On Friday, Pamela and I had to bring a newborn baby with respiratory distress from one end of the ward to the other to deliver it to the special care unit, which meant passing through the pre-natal, postnatal, and special care units along the way. As we brushed past so many people and navigated our way around messes on the floor, I suddenly had a flashback to the ants this weekend. It felt like so many people were just wandering from place to place, brushing past each other in their movements. If I look at it from a birds-eye view, all I see is mass movements of people going from place to place without a real purpose. It is easy to see the people simply as obstacles as we moved through with our important delivery to special care. If I would have stopped to look instead at an individual person, I would have realized that everybody is trying to do something. Maybe it is a husband going to fetch porridge for his wife and new baby. Maybe it is a new mom trying to find a place to rest. Maybe it is a new grandmother looking for medicine for her daughter. Maybe it is a woman trying to find out where she can go to deliver her baby. Maybe it is a women who lost her baby who is just trying to grieve. You just don't know until you take a look at the individual. I wish that I had the time and energy to look at every individual as we interact with them. It's so hard to be able to do when you are overwhelmed by the masses! It makes me so sad sometimes that I have been forced to move so quickly from patient to patient and not really get a chance to always have those individual interactions. 

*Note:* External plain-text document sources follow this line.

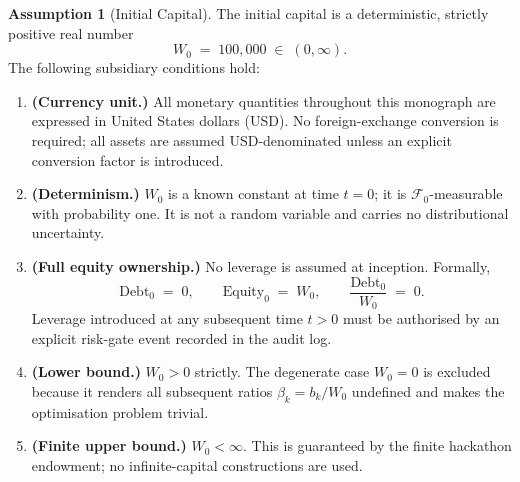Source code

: \documentclass[12pt,openany]{book}
\newcommand{\calF}{\mathcal{F}}
\numberwithin{equation}{chapter}
\theoremstyle{plain}
\theoremstyle{definition}
\newtheorem{assumption}[theorem]{Assumption}
\theoremstyle{remark}
\numberwithin{equation}{chapter}
\theoremstyle{plain}
\begin{document}
\begin{assumption}[Initial Capital]
\label{asm:initial-capital}
\label{asm:finite-capital}
The initial capital is a deterministic, strictly positive real number
\begin{equation}
  W_0 \;=\; 100{,}000 \;\in\; (0,\infty).
  \label{eq:W0}
\end{equation}
The following subsidiary conditions hold:
\begin{enumerate}[label=\textbf{(IC\arabic*)}]
  \item \textbf{(Currency unit.)}
        All monetary quantities throughout this monograph are expressed
        in United States dollars (USD).  No foreign-exchange conversion
        is required; all assets are assumed USD-denominated unless an
        explicit conversion factor is introduced.

  \item \textbf{(Determinism.)}
        $W_0$ is a known constant at time $t = 0$; it is
        $\calF_0$-measurable with probability one.
        It is not a random variable and carries no distributional
        uncertainty.

  \item \textbf{(Full equity ownership.)}
        No leverage is assumed at inception.  Formally,
        \begin{equation}
          \text{Debt}_0 \;=\; 0,
          \qquad
          \text{Equity}_0 \;=\; W_0,
          \qquad
          \frac{\text{Debt}_0}{W_0} \;=\; 0.
          \label{eq:no-leverage}
        \end{equation}
        Leverage introduced at any subsequent time $t > 0$ must be
        authorised by an explicit risk-gate event recorded in the
        audit log.

  \item \textbf{(Lower bound.)}
        $W_0 > 0$ strictly.  The degenerate case $W_0 = 0$ is
        excluded because it renders all subsequent ratios
        $\beta_k = b_k / W_0$ undefined and makes the optimisation
        problem trivial.

  \item \textbf{(Finite upper bound.)}
        $W_0 < \infty$.  This is guaranteed by the finite hackathon
        endowment; no infinite-capital constructions are used.
\end{enumerate}
\end{assumption}
\end{document}
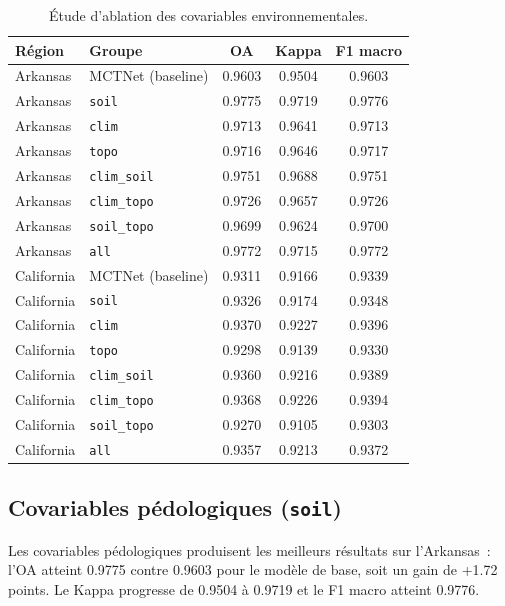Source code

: \begin{table}[H]
\centering
\caption{Étude d'ablation des covariables environnementales.}
\label{tab:ablation_covariables}
\begin{tabular}{llccc}
\toprule
\textbf{Région} & \textbf{Groupe} & \textbf{OA} & \textbf{Kappa} & \textbf{F1 macro} \\
\midrule
Arkansas & MCTNet (baseline) & 0.9603 & 0.9504 & 0.9603 \\
Arkansas & \texttt{soil}      & 0.9775 & 0.9719 & 0.9776 \\
Arkansas & \texttt{clim}      & 0.9713 & 0.9641 & 0.9713 \\
Arkansas & \texttt{topo}      & 0.9716 & 0.9646 & 0.9717 \\
Arkansas & \texttt{clim\_soil}  & 0.9751 & 0.9688 & 0.9751 \\
Arkansas & \texttt{clim\_topo}  & 0.9726 & 0.9657 & 0.9726 \\
Arkansas & \texttt{soil\_topo}  & 0.9699 & 0.9624 & 0.9700 \\
Arkansas & \texttt{all}       & 0.9772 & 0.9715 & 0.9772 \\
\midrule
California & MCTNet (baseline) & 0.9311 & 0.9166 & 0.9339 \\
California & \texttt{soil}      & 0.9326 & 0.9174 & 0.9348 \\
California & \texttt{clim}      & 0.9370 & 0.9227 & 0.9396 \\
California & \texttt{topo}      & 0.9298 & 0.9139 & 0.9330 \\
California & \texttt{clim\_soil}  & 0.9360 & 0.9216 & 0.9389 \\
California & \texttt{clim\_topo}  & 0.9368 & 0.9226 & 0.9394 \\
California & \texttt{soil\_topo}  & 0.9270 & 0.9105 & 0.9303 \\
California & \texttt{all}       & 0.9357 & 0.9213 & 0.9372 \\
\bottomrule
\end{tabular}
\end{table}

\subsection{Covariables pédologiques (\texttt{soil})}

Les covariables pédologiques produisent les meilleurs résultats sur l'Arkansas~:
l'OA atteint 0.9775 contre 0.9603 pour le modèle de base, soit un gain de +1.72
points. Le Kappa progresse de 0.9504 à 0.9719 et le F1 macro atteint 0.9776.

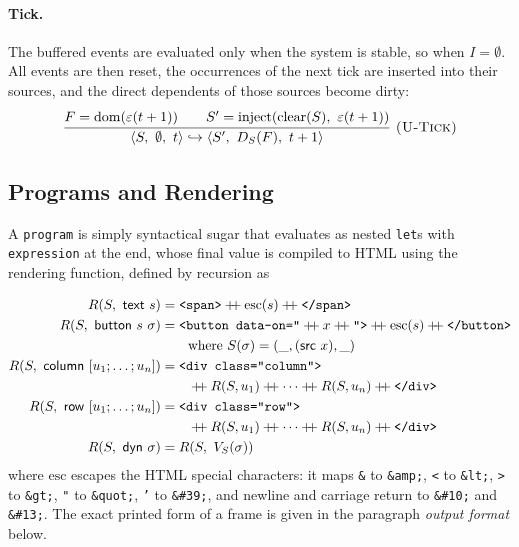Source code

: \documentclass{article}
\makeatletter
\newcommand{\kw}[1]{\mathsf{#1}}
\newcommand{\cfg}[3]{\langle #1,\ #2,\ #3\rangle}
\newcommand{\ustep}{\hookrightarrow}
\newcommand{\cat}{\mathbin{+\!\!+}}
\newcommand{\rul}[3]{\[\dfrac{\begin{array}{@{}c@{}}#2\end{array}}{\begin{array}{@{}c@{}}#3\end{array}}\ \textsc{#1}\]}
\makeatother
\begin{document}
\paragraph{Tick.}
The buffered events are evaluated only when the system is stable, so when $I = \emptyset$. All events are then reset, the occurrences of the next tick are inserted into their sources, and the direct dependents of those sources become dirty:
\rul{(U-Tick)}{F = \mathrm{dom}(\varepsilon(t+1)) \qquad S' = \mathrm{inject}(\mathrm{clear}(S),\ \varepsilon(t+1))}
{\cfg{S}{\emptyset}{t} \ustep \cfg{S'}{D_S(F)}{t+1}}

\subsection{Programs and Rendering}\label{sec:prog}

A \texttt{program} is simply syntactical sugar that evaluates as nested \texttt{let}s with \texttt{expression} at the end, whose final value is compiled to HTML using the rendering function, defined by recursion as


\begin{align*}
R(S,\ \kw{text}\ s) &= \texttt{\textless span\textgreater}\cat \mathrm{esc}(s) \cat \texttt{\textless /span\textgreater}\\
R(S,\ \kw{button}\ s\ \sigma) &= \texttt{\textless button data-on="}\cat x \cat \texttt{"\textgreater}\cat \mathrm{esc}(s) \cat \texttt{\textless /button\textgreater}\\ &\qquad\text{where } S(\sigma) = (\_,(\kw{src}\ x),\_)\\
R(S,\ \kw{column}\ [u_1;\dots;u_n]) &= \texttt{\textless div class="column"\textgreater}\\ &\qquad\cat R(S,u_1) \cat \cdots \cat R(S,u_n) \cat \texttt{\textless /div\textgreater}\\
R(S,\ \kw{row}\ [u_1;\dots;u_n]) &= \texttt{\textless div class="row"\textgreater}\\ &\qquad\cat R(S,u_1) \cat \cdots \cat R(S,u_n) \cat \texttt{\textless /div\textgreater}\\
R(S,\ \kw{dyn}\ \sigma) &= R(S,\ V_S(\sigma))
\end{align*}
where $\mathrm{esc}$ escapes the HTML special characters: it maps \texttt{\&} to \texttt{\&amp;}, \texttt{\textless} to \texttt{\&lt;}, \texttt{\textgreater} to \texttt{\&gt;}, \texttt{"} to \texttt{\&quot;}, \texttt{'} to \texttt{\&\#39;}, and newline and carriage return to \texttt{\&\#10;} and \texttt{\&\#13;}. The exact printed form of a frame is given in the paragraph \emph{output format} below.
\end{document}
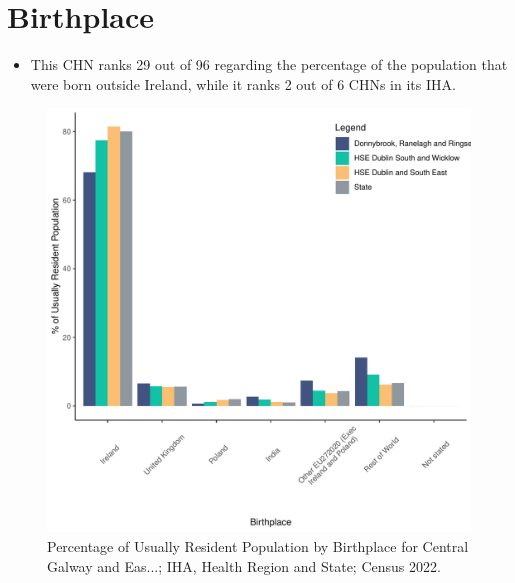 \documentclass{article}
\begin{document}
\section{Birthplace}\label{sect:Birth}
\begin{itemize}
\item This CHN ranks  29 out of 96 regarding the percentage of the population that were born outside Ireland, while it ranks  2 out of 6 CHNs in its IHA.
\end{itemize}
\begin{figure}[H]
	\centering
	\includegraphics[width = 130mm]{../figures/BirthED.pdf}
	\caption{Percentage of Usually Resident Population by Birthplace for Central Galway and Eas...; IHA, Health Region and State; Census 2022.}
	\label{fig:vbnv}
	\end{figure}
	
\end{document}
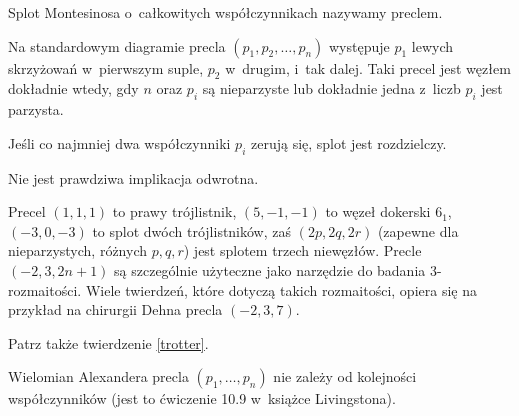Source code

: \begin{definition}
	\label{def:pretzel}
	Splot Montesinosa o~całkowitych współczynnikach nazywamy preclem.
\end{definition}

Na standardowym diagramie precla $(p_1, p_2, \ldots, p_n)$ występuje $p_1$ lewych skrzyżowań w~pierwszym suple, $p_2$ w~drugim, i~tak dalej.
Taki precel jest węzłem dokładnie wtedy, gdy $n$ oraz $p_i$ są nieparzyste lub dokładnie jedna z~liczb $p_i$ jest parzysta.

\begin{proposition}
	Jeśli co najmniej dwa współczynniki $p_i$ zerują się, splot jest rozdzielczy.
\end{proposition}

Nie jest prawdziwa implikacja odwrotna.

Precel $(1,1,1)$ to prawy trójlistnik, $(5, -1, -1)$ to węzeł dokerski $6_1$, $(-3, 0, -3)$ to splot dwóch trójlistników, zaś $(2p, 2q, 2r)$ (zapewne dla nieparzystych, różnych $p, q, r$) jest splotem trzech niewęzłów.
Precle $(-2, 3, 2n+1)$ są szczególnie użyteczne jako narzędzie do badania 3-rozmaitości.
Wiele twierdzeń, które dotyczą takich rozmaitości, opiera się na przykład na chirurgii Dehna precla $(-2, 3, 7)$.

Patrz także twierdzenie \ref{trotter}.

Wielomian Alexandera precla $(p_1, \ldots, p_n)$ nie zależy od kolejności współczynników (jest to ćwiczenie 10.9 w~książce Livingstona).
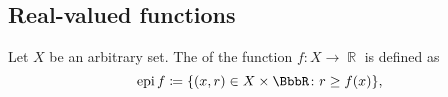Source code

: \subsection{Real-valued functions}\label{subsec:real_valued_functions}

\begin{definition}\label{def:epigraph}
  Let \( X \) be an arbitrary set. The  of the function \( f: X \to \BbbR \) is defined as
  \begin{equation*}
    \epi f \coloneqq \{ (x, r) \in X \times \BbbR \colon r \geq f(x) \},
  \end{equation*}
\end{definition}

My biggest reminder was when we finally arrived at special care. Pamela proceeded to bring the baby inside while I stopped at the front desk to fill out the paperwork. As I stood there, a man with another man who appeared to be his father stopped to talk to me. They started by thanking me for my work. He then proceeded to sadly tell "our baby died" and that he was trying to find the papers to bring the body home. What do I say to a stranger is this situation. I just stopped my work, put a hand on his shoulder, and said "I am sorry for your loss". He and the other man thanked me again and I said something probably useless about hoping they found the information they needed soon. I still don't have a good answer when confronted with these sorts of situations. Yes, I am going to be a doctor (IN JUST OVER THREE WEEKS!?) but that doesn't mean I have lots of things figured out. At least at home, I generally have a structured environment and usually have answers for the people who come to me with questions - or know where to find answers. I have a long way to go in making sure that I always find a way to be compassionate and find a way to really show that I care, even if it is just a few minutes in passing, those little interactions may have a lasting impact. It is easy to forget and just ignore the little things along the way. I am glad I had at least a little bit of a reminder on Friday. 

So maybe it does seem a little bit like the ants are always marching on and on at Mulago but that doesn't mean that every "ant" isn't a special person with a story and a purpose. I need to keep reminding myself to look at both the big picture and the individual no matter what I am doing and hope that I can find  way to make a difference for individuals as well as a group of people whenever I can.
I was so fascinated by these little ants that I snapped a picture




1 comment:

  1. thanks for sharing Margaret! I could relate to a lot of the things you shared...I think there's a good sermon or two in it!